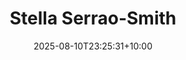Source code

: ---
title: "Stella Serrao-Smith"
date: 2025-08-10T23:25:31+10:00
draft: false
photo: "/images/stella.JPEG"
position: "Vice President"
role_types:
  - "Executive"
  - "NUS Delegate"
---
··········
▸ What to do
The preceding entries are to be returned verbatim, with every picture excluded.

▸ Solution for this problem
Source code

: ---
title: "Stella Serrao-Smith"
date: 2025-08-10T23:25:31+10:00
draft: false
photo: "/images/stella.JPEG"
position: "Vice President"
role_types:
  - "Executive"
  - "NUS Delegate"
---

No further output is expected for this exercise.